** Opening EXERCISE INPUTS block **

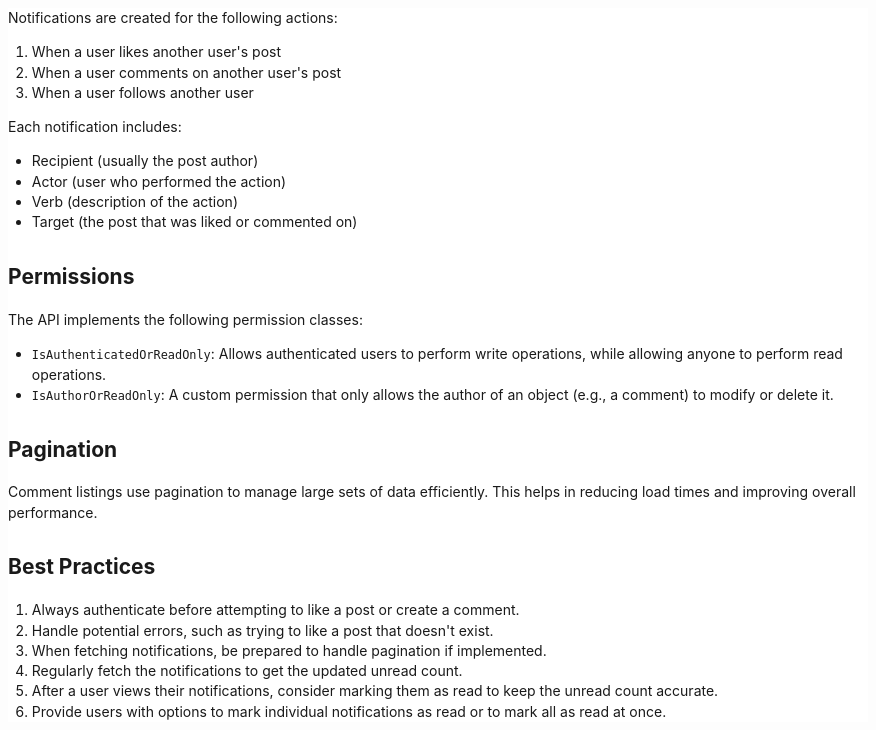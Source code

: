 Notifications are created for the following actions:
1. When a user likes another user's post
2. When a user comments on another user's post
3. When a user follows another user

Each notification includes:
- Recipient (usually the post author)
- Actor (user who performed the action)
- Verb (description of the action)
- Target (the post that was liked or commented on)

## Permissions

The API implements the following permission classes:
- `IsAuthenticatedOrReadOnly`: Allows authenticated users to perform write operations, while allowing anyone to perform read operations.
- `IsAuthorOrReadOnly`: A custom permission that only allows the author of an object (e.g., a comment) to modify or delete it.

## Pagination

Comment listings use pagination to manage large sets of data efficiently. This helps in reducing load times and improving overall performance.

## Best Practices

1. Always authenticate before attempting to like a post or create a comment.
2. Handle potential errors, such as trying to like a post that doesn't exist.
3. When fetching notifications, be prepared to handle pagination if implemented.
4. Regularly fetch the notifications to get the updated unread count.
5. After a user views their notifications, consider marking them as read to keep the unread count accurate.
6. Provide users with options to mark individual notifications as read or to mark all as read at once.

** Closing EXERCISE INPUTS block **
** Opening EXERCISE INPUTS block **

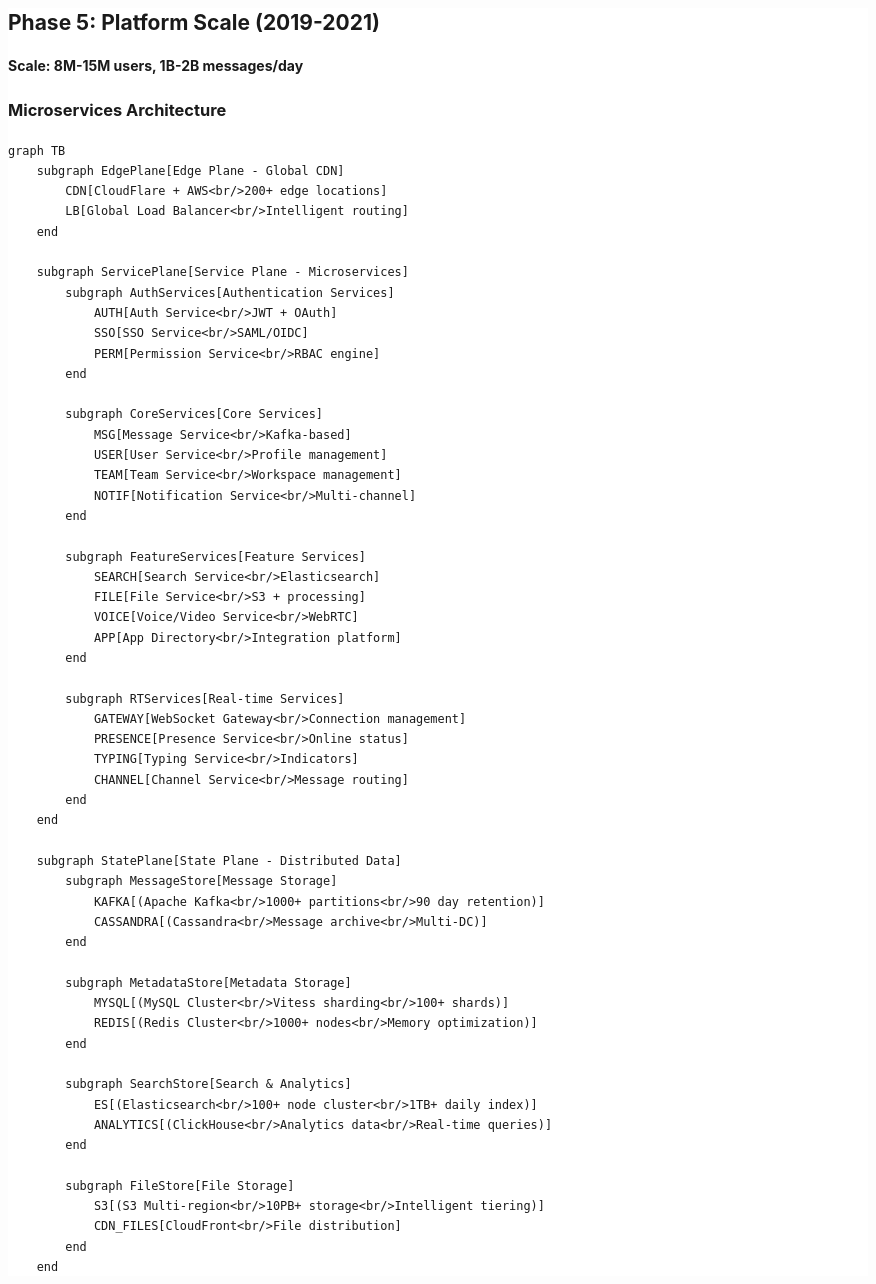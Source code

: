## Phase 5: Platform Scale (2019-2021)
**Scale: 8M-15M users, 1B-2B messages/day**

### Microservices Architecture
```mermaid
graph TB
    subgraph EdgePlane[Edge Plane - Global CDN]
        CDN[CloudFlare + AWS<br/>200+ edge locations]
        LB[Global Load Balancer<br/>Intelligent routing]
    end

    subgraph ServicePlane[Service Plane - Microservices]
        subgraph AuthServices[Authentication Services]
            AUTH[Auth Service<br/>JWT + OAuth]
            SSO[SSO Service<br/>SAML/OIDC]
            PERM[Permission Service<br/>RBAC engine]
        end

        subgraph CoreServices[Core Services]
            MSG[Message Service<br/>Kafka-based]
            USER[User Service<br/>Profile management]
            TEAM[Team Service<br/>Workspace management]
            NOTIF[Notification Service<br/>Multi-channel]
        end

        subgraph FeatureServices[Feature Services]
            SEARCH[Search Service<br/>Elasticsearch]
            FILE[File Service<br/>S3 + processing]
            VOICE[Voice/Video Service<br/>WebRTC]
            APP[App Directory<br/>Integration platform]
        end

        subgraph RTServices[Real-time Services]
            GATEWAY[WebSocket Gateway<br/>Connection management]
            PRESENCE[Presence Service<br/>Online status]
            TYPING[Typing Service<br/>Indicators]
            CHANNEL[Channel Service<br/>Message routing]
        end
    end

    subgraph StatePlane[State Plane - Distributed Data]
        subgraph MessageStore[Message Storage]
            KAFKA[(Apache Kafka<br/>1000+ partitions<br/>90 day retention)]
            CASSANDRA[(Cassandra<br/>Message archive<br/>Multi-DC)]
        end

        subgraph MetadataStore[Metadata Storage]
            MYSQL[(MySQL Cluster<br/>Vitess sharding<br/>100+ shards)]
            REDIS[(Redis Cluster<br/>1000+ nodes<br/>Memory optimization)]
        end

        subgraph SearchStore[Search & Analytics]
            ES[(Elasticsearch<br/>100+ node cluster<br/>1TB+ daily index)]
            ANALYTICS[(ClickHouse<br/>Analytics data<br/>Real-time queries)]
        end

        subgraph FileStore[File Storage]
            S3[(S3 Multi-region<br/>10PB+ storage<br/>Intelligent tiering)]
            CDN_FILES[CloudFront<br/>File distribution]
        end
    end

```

** Closing EXERCISE INPUTS block **
** Opening EXERCISE INPUTS block **

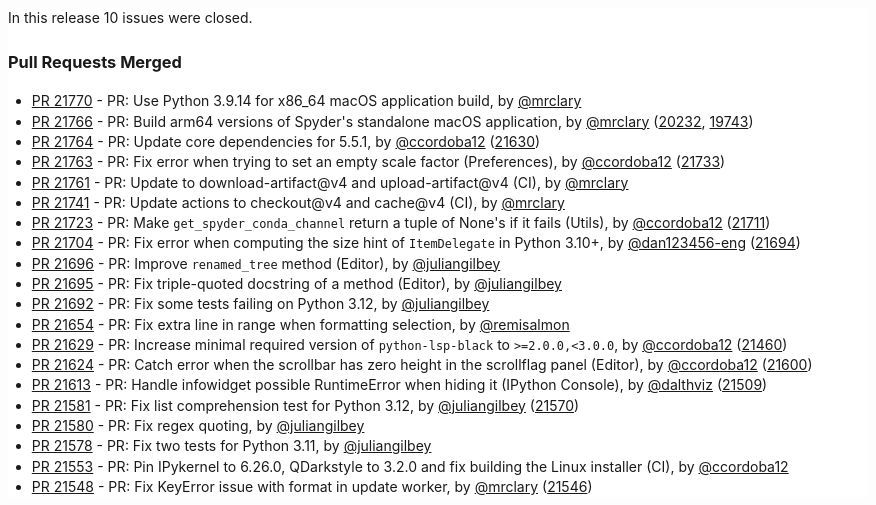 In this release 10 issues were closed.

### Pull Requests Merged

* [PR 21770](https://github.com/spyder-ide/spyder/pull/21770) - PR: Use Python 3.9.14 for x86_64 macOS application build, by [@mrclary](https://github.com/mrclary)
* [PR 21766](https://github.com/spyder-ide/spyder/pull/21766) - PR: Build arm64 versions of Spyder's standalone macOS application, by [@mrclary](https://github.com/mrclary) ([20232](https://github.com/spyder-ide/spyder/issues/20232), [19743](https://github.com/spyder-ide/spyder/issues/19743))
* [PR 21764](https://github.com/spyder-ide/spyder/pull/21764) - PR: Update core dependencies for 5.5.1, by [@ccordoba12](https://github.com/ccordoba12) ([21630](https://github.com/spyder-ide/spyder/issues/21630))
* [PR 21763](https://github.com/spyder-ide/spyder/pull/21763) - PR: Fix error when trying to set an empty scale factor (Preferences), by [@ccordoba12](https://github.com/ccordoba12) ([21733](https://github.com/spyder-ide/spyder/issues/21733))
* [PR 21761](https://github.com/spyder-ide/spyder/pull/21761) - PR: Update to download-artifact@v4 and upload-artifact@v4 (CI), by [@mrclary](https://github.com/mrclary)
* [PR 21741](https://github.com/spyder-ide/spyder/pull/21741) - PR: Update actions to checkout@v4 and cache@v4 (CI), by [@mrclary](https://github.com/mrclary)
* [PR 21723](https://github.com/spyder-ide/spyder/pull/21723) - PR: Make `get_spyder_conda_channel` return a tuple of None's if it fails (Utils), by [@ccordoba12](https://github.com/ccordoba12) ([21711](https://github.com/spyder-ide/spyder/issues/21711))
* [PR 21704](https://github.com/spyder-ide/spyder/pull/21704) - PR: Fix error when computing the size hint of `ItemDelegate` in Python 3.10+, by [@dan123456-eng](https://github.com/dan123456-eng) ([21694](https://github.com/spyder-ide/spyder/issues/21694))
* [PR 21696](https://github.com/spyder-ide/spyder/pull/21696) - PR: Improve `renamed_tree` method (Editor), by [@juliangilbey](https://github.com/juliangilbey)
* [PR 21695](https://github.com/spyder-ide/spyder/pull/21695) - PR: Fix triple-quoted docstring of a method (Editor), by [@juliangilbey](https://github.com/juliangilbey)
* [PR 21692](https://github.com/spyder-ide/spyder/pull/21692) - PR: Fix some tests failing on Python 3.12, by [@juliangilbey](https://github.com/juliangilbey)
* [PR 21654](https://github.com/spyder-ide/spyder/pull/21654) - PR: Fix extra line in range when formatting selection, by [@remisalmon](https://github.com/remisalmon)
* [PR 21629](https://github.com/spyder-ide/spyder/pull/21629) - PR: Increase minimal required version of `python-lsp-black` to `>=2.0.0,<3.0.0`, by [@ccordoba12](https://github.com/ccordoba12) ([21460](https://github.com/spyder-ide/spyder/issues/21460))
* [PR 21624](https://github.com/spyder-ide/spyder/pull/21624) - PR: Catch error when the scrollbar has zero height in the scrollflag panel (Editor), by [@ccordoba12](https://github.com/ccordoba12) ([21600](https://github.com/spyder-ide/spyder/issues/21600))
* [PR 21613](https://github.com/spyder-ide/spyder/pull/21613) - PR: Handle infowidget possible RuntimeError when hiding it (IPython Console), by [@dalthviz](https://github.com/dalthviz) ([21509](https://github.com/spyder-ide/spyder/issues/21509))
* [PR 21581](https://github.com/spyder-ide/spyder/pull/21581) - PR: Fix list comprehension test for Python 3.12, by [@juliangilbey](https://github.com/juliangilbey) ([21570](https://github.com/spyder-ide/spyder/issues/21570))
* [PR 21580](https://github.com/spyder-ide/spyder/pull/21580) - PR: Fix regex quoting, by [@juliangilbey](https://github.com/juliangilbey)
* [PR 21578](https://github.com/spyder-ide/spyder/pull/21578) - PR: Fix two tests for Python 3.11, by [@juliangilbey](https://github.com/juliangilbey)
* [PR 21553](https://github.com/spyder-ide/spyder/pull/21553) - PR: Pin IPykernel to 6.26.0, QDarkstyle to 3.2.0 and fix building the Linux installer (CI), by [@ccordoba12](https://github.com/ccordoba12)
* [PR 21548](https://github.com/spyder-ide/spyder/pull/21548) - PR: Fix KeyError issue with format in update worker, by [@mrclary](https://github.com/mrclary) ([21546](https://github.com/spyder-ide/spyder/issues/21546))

** Closing EXERCISE INPUTS block **

--- WHAT TO WORK ON ---
Considering only the data above, return the lines in which "that" occurs.

--- TASK RESPONSE ---
- Target (the post that was liked or commented on)
- `IsAuthorOrReadOnly`: A custom permission that only allows the author of an object (e.g., a comment) to modify or delete it.
2. Handle potential errors, such as trying to like a post that doesn't exist.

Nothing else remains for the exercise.